(Source texts of formatted documents)
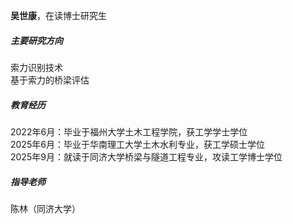 **吴世康**，在读博士研究生

##### 主要研究方向
索力识别技术 <br />
基于索力的桥梁评估

##### 教育经历
2022年6月：毕业于福州大学土木工程学院，获工学学士学位 <br />
2025年6月：毕业于华南理工大学土木水利专业，获工学硕士学位 <br />
2025年9月：就读于同济大学桥梁与隧道工程专业，攻读工学博士学位 <br />

##### 指导老师
陈林（同济大学）
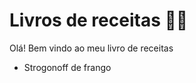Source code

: # Livros de receitas :man_cook:

Olá! Bem vindo ao meu livro de receitas 

- Strogonoff de frango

# WHAT NEEDS TO BE DONE
Up to and including the line that holds "# Livros de", restate word for word each line of the records from their start, and only those lines, leaving out the pictures.

# EXERCISE ANSWER
 **吴世康**，在读博士研究生

##### 主要研究方向
索力识别技术 <br />
基于索力的桥梁评估

##### 教育经历
2022年6月：毕业于福州大学土木工程学院，获工学学士学位 <br />
2025年6月：毕业于华南理工大学土木水利专业，获工学硕士学位 <br />
2025年9月：就读于同济大学桥梁与隧道工程专业，攻读工学博士学位 <br />

##### 指导老师
陈林（同济大学）
Source code

: # Livros de receitas :man_cook:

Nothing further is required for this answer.